−おいおい、まだ樽見鉄道を続けるの?
・・・まあ、そう言わんと、あともう少しだけ、お付き合いのほど。
2004年4月上旬、名古屋に出張する機会があった。
−なんだ、また出張にひっかけたの? まったくサラリーマンと鉄ちゃんとどっちが本業なんだか。
・・・まあ、そう言わんと、というか会社で散々言われているんだから、もう聞き飽きてるし。
って、そういう問題ではないが。
気を取り直して本題。
出張は都合のいいことに月曜日だったので、その前日の日曜日から出かけることにする。
それにしても4月上旬といえば、本の原稿も校了し、出版を待つばかりとなっていた時期で、もはや取材のはずはない。
「撮影なら桜のシーズンに来なくちゃ」
去年訪れた本巣の車庫で、整備の職員にそう言われたのが心に引っかかっていたのだ。
何としても桜の時期に行かなければ、取材を終えた気分にはなれない。
(こんなことを書くと、また駄菓子さんから『完全主義者』と揶揄されそうだが・・・)
と、気合が入っていたはずなのに、家を出たのは朝の9時近く。
はじめは在来線の新快速で行くつもりだったが、新幹線で遅れを取り戻す。
米原で在来線に乗り換え、大垣に着いたのは11時すぎ。
樽見鉄道のホームに向かうと、臨時の出札口もできていて結構な数の乗客がいる。
ホームで待ち構えていた2両編成のディーゼルカーは、人をかき分けないと乗れないくらい混んでいる。樽見の『淡墨桜』がこんなに人気があるとは思ってもいなかった。

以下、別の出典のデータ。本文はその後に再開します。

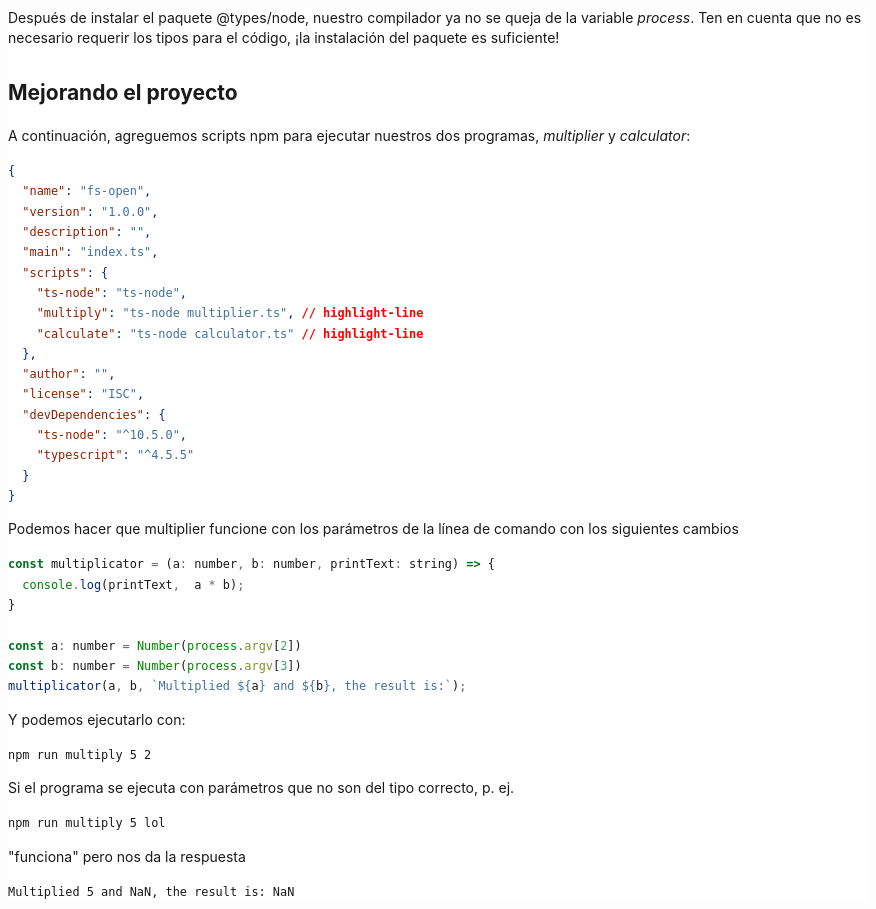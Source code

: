 Después de instalar el paquete @types/node, nuestro compilador ya no se queja de la variable *process*. Ten en cuenta que no es necesario requerir los tipos para el código, ¡la instalación del paquete es suficiente!

## Mejorando el proyecto

A continuación, agreguemos scripts npm para ejecutar nuestros dos programas, *multiplier* y *calculator*:

```json
{
  "name": "fs-open",
  "version": "1.0.0",
  "description": "",
  "main": "index.ts",
  "scripts": {
    "ts-node": "ts-node",
    "multiply": "ts-node multiplier.ts", // highlight-line
    "calculate": "ts-node calculator.ts" // highlight-line
  },
  "author": "",
  "license": "ISC",
  "devDependencies": {
    "ts-node": "^10.5.0",
    "typescript": "^4.5.5"
  }
}
```

Podemos hacer que multiplier funcione con los parámetros de la línea de comando con los siguientes cambios

```js
const multiplicator = (a: number, b: number, printText: string) => {
  console.log(printText,  a * b);
}

const a: number = Number(process.argv[2])
const b: number = Number(process.argv[3])
multiplicator(a, b, `Multiplied ${a} and ${b}, the result is:`);
```

Y podemos ejecutarlo con:

```shell
npm run multiply 5 2
```

Si el programa se ejecuta con parámetros que no son del tipo correcto, p. ej.

```shell
npm run multiply 5 lol
```

"funciona" pero nos da la respuesta

```shell
Multiplied 5 and NaN, the result is: NaN
```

その淡墨桜シーズンの樽見鉄道は、臨時の客車列車が1日3往復も走る、その名も『桜ダイヤ』となる。実際に来てみるまでは、そんなに乗客がいるものだろうかなどと思っていたのだが、この混雑なら合点がいく。
満員列車に乗って、まずは横屋で下車し、犀川で上り14系客車列車『うすずみブルーライン号』(8006列車)を狙う。
横屋には何度も通ったおかげで、川沿いに桜並木があることは先刻チェック済なのである。
早速、川のほとりに歩いていくと、どうも様子がおかしい。なんと、桜はほとんど散り果てていた。今年の桜はずいぶん早い。
しかたなく、8006列車は犀川の土手に咲く菜の花を入れてお茶を濁す。